25 BC mayors and councilors signed a letter to the Tory party echoing these concerns, and also denounced "harmful comments made about LGBTQ rights" made by Gunn, urging the Tories "to act on this letter immediately."
 
NDP leader Jagmeet Singh has supported these calls.
 
Gunn has not responded, but a Tory party spokesperson claimed that he "has been clear in recognizing the truly horrific events that transpired in Residential Schools." 
 
Poilievre also defended his candidate while campaigning in BC, stating that Gunn wants to "build stronger partnerships with First Nations people to unlock our resources so that we can produce incredible paycheques and opportunities for First Nations communities.” For this, Poilievre wants to fast-track the greenlighting of extraction and pipeline projects for the supposed benefit of First Nations communities, over the objections of Indigenous Land Defenders. 
 
This is a genocidal, settler colonial logic that is an attempt to roll back real gains won by the relentless resistance of Indigenous people over many decades to defend their lands, ways of living and cultural practices. This can't be allowed to happen.
 
In a recent video shared on X/Twitter where he urges the fast-tracking of a "national energy corridor", Poilievre awkwardly embraced a bust of Sir John A. MacDonald. He cringingly asks the ghost of this IRS architect and director of settler colonial violence, "What do you think, prime minister? Could you get the railway built today?"
 
Clearly, Pierre M. fashions himself as a modern day John A., intent on new "nation building" projects to fulfill an updated mythology of "Canada's promise".
 
So who was Canada’s first PM and Minister of Indian Affairs?
 
He directed policies that pushed Indigenous peoples onto reserves, instituted the pass system keep them there and created the North West Mounted Police, authorizing the violent suppression of Indigenous resistance.
 
In 1882, MacDonald praised the efficiency of Indian agents in Parliament, saying “I have reason to believe that the agents as a whole … are doing all they can, by refusing food until the Indians are on the verge of starvation, to reduce the expense.”
 
In 1885, MacDonald defended the execution of Cree leaders who joined the Northwest Rebellion alongside the Metis by saying “The executions of the Indians ought to convince the Red Man that the White Man governs.”
 
This thoroughly racist man sided with the slave holding states during the US Civil War. In 1885 he argued that “the Aryan races will not wholesomely amalgamate with the Africans or the Asiatics. It is not to be desired that they should come; that we should have a mongrel race, that the Aryan character of … British America should be destroyed by … crosses of that kind.”
 
In 2021, after ground radar findings of graves at former IRS sites, the anger bubbled over, and statues of MacDonald and other settler colonial figures were pulled down all over the country.
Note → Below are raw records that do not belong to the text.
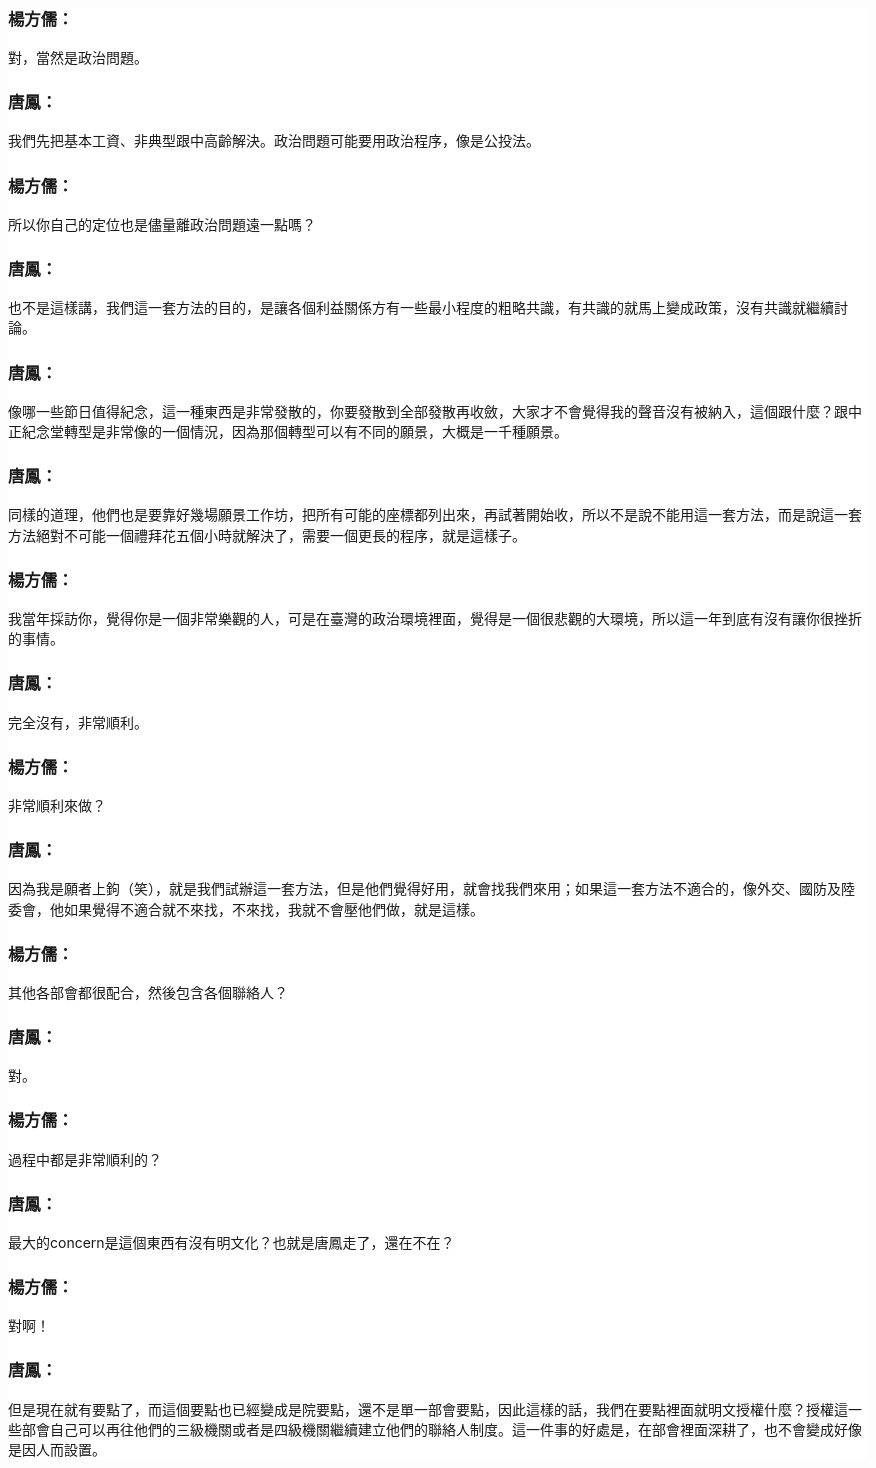 ### 楊方儒：
對，當然是政治問題。

### 唐鳳：
我們先把基本工資、非典型跟中高齡解決。政治問題可能要用政治程序，像是公投法。

### 楊方儒：
所以你自己的定位也是儘量離政治問題遠一點嗎？

### 唐鳳：
也不是這樣講，我們這一套方法的目的，是讓各個利益關係方有一些最小程度的粗略共識，有共識的就馬上變成政策，沒有共識就繼續討論。

### 唐鳳：
像哪一些節日值得紀念，這一種東西是非常發散的，你要發散到全部發散再收斂，大家才不會覺得我的聲音沒有被納入，這個跟什麼？跟中正紀念堂轉型是非常像的一個情況，因為那個轉型可以有不同的願景，大概是一千種願景。

### 唐鳳：
同樣的道理，他們也是要靠好幾場願景工作坊，把所有可能的座標都列出來，再試著開始收，所以不是說不能用這一套方法，而是說這一套方法絕對不可能一個禮拜花五個小時就解決了，需要一個更長的程序，就是這樣子。

### 楊方儒：
我當年採訪你，覺得你是一個非常樂觀的人，可是在臺灣的政治環境裡面，覺得是一個很悲觀的大環境，所以這一年到底有沒有讓你很挫折的事情。

### 唐鳳：
完全沒有，非常順利。

### 楊方儒：
非常順利來做？

### 唐鳳：
因為我是願者上鉤（笑），就是我們試辦這一套方法，但是他們覺得好用，就會找我們來用；如果這一套方法不適合的，像外交、國防及陸委會，他如果覺得不適合就不來找，不來找，我就不會壓他們做，就是這樣。

### 楊方儒：
其他各部會都很配合，然後包含各個聯絡人？

### 唐鳳：
對。

### 楊方儒：
過程中都是非常順利的？

### 唐鳳：
最大的concern是這個東西有沒有明文化？也就是唐鳳走了，還在不在？

### 楊方儒：
對啊！

### 唐鳳：
但是現在就有要點了，而這個要點也已經變成是院要點，還不是單一部會要點，因此這樣的話，我們在要點裡面就明文授權什麼？授權這一些部會自己可以再往他們的三級機關或者是四級機關繼續建立他們的聯絡人制度。這一件事的好處是，在部會裡面深耕了，也不會變成好像是因人而設置。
In some places, authorities moved them to storage or boxed them in to protect them.
 
The attempt to rehabilitate MacDonald is an attempt to reassert pride in the history of Canadian settler colonialism that attempted to erase or assimilate Indigenous people, driven by capitalist logic. It is a project driven by the far right that has found a home inside Poilievre’s party.
 
There can be no pride in genocide.
 
Aaron Gunn's rhetoric is clearly objectionable and the calls for him to be removed should be supported. But the Tory fish is rotting from the head. 
 
But while the Liberals and NDP do not deny Canadian genocide, they have only implemented a handful of the 94 TRC and 231 Missing and Murdered Indigenous Women Inquiry recommendations seeking justice for Indigenous people, and they have repeatedly violated Indigenous sovereignty in the interests of capital accumulation.
 
Whichever party forms government after April 28, we will need broad based mobilizations in support of Indigenous sovereignty and justice struggles, and to confront the far right that seeks to divide the resistance to the crises of capitalism.